Ainda assim são valores que estão muito longe de garantir o orçamento de uma equipa profissional, segundo dirigentes dos principais clubes. Em Portugal, as competições femininas não geram valor a partir da venda de direitos de transmissão, nem existe ainda um mercado de transferências que potencie o lucro, como acontece na vertente masculina.

Em Portugal,  só em 2016/17 tivemos a primeira edição da Liga Feminina. Num espaço de cinco anos, passou-se de uma realidade onde apenas 7% das jogadoras dessa competição eram profissionais, para 46%.

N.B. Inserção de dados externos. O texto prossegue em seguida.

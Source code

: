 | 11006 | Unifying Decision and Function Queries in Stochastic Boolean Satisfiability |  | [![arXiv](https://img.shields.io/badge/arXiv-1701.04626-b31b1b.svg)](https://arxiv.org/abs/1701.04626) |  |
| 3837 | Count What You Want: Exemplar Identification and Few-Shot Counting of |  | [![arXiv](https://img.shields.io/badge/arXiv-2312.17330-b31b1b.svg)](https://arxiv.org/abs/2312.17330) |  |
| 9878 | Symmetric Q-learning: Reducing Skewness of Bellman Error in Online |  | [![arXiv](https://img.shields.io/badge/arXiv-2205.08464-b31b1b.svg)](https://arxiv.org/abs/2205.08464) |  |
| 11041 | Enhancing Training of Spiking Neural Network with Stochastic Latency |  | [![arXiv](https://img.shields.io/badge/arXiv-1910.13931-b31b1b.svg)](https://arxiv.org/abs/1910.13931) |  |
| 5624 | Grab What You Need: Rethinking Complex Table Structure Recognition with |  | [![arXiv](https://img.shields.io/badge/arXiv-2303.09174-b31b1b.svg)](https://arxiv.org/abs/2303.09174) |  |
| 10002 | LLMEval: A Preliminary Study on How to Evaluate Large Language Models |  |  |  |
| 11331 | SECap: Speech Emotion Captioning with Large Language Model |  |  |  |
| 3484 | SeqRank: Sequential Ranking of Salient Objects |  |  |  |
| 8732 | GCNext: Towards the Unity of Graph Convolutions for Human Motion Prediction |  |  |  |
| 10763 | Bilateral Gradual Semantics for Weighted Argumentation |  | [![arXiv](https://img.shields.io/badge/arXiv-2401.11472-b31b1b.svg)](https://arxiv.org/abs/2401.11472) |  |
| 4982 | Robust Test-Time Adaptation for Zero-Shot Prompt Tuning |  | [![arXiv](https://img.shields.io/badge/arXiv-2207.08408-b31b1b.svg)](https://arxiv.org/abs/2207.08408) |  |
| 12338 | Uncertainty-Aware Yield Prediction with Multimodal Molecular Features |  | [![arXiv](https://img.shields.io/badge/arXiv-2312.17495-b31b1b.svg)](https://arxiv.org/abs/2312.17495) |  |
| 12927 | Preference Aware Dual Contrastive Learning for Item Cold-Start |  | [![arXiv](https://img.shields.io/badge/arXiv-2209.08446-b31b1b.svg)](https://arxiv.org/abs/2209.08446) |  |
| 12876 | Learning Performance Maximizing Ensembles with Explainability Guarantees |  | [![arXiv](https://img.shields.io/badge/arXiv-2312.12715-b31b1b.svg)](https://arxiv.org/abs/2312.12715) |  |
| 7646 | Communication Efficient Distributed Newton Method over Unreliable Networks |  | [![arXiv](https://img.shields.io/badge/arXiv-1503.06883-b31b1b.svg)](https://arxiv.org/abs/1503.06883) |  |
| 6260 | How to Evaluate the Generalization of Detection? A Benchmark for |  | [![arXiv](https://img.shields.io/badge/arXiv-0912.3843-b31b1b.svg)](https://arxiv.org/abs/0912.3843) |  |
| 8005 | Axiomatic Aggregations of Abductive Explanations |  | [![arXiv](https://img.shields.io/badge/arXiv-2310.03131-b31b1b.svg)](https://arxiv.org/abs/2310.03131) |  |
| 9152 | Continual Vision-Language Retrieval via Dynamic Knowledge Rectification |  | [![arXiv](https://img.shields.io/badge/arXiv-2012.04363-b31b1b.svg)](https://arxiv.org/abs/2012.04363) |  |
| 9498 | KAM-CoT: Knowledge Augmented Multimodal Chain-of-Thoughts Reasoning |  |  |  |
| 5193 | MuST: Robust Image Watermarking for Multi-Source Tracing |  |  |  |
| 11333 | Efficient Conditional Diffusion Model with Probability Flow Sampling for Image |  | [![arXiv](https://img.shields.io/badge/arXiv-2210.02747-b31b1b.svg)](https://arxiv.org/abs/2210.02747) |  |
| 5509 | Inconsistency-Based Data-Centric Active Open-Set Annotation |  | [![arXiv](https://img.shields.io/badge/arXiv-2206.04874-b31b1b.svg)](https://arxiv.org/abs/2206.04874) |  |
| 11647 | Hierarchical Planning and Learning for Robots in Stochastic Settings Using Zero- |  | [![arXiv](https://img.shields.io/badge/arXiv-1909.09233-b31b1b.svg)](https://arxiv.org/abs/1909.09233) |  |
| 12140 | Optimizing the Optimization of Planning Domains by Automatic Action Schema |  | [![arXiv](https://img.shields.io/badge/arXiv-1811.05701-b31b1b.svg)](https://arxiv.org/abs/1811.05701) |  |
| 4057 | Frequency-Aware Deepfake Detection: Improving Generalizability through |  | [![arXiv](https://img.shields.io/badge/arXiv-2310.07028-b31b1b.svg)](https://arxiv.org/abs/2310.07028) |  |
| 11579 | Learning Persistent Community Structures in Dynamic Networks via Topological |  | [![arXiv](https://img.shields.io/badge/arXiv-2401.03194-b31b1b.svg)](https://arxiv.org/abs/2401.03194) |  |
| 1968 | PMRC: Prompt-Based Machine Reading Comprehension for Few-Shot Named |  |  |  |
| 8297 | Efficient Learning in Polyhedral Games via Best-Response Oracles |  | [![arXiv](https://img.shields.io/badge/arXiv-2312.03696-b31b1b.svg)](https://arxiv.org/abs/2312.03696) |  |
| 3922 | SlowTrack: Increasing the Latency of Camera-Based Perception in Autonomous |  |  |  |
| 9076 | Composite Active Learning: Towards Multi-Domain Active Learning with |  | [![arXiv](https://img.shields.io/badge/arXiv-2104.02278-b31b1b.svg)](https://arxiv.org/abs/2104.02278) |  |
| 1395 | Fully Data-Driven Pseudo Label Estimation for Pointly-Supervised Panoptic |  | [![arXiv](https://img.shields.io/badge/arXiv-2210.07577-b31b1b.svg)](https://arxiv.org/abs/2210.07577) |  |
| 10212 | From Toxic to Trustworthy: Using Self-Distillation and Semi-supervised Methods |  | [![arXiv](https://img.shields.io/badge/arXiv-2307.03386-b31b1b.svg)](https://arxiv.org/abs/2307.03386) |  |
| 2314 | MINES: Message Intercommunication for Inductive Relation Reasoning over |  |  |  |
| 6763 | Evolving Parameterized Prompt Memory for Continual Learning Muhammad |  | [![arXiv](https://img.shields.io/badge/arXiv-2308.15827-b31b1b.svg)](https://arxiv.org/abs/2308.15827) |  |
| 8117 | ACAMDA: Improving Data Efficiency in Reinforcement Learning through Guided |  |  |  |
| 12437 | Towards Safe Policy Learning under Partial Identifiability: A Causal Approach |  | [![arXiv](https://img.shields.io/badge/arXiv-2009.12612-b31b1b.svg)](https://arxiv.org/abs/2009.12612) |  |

Daí que se coloque um problema de sustentabilidade aos clubes. O aumento exponencial de praticantes em escalões de formação acaba por ser uma chave para encontrar financiamento dos escalões mais jovens, ainda que as equipas femininas continuem a lutar por espaços e horários com as suas congéneres masculinas. A formação em Portugal faz-se hoje, na sua maioria, em campos de relva sintética, muitos dos quais fruto de investimento público, o que coloca dificuldades na organização de horários. Por outro lado, as competições de formação feminina ainda enfrentam uma visão secundarizada em relação às das equipas masculinas, elemento cultural que continua a ter de ser combatido. É um processo lento, com efeitos ainda limitados na real transformação do panorama da modalidade.

A realidade do futebol no feminino europeu tem caminhado para o domínio das competições femininas por equipas que têm estruturas profissionais masculinas. Na Alemanha, o histórico Turbine Postdam desceu de divisão e das 12 equipas presentes na principal competição só uma não está nas duas divisões de topo do futebol germânico, o mesmo número de exceções que se encontram em França e Itália. Em Espanha são três as equipas que se apresentam como exceção. Em Inglaterra, todas as 12 equipas têm uma equipa masculina nas duas principais divisões. 

Portugal ainda está longe deste quadro. Em 12 equipas da Liga Feminina, cinco estão fora das competições profissionais masculinas. O que oferece dificuldades no que toca à profissionalização da estrutura, mas também pode permitir uma melhor adequação às especificidades do futebol no feminino.

Públicos, discurso, Estado

A existência de um público diferenciado do futebol no feminino serviu à criação de uma base de desenvolvimento do futebol nos Estados Unidos, onde a via universitária por onde passa a generalidade das jogadoras vem permitindo carreiras duais e um crescimento da presença de mulheres em lugar de decisão. Na Liga, nas equipas e entre as principais figuras do futebol feminino existe um discurso e uma visão feminista que permite uma consolidação dos seus direitos e dos investimentos feitos. 

Essa parece ser ainda uma lacuna sentida na Europa, onde apesar dessa diferenciação ser reconhecida pela UEFA na sua documentação sobre o desenvolvimento, não tem ainda grande corporização nas opções, quer da organização europeia, quer das respetivas federações.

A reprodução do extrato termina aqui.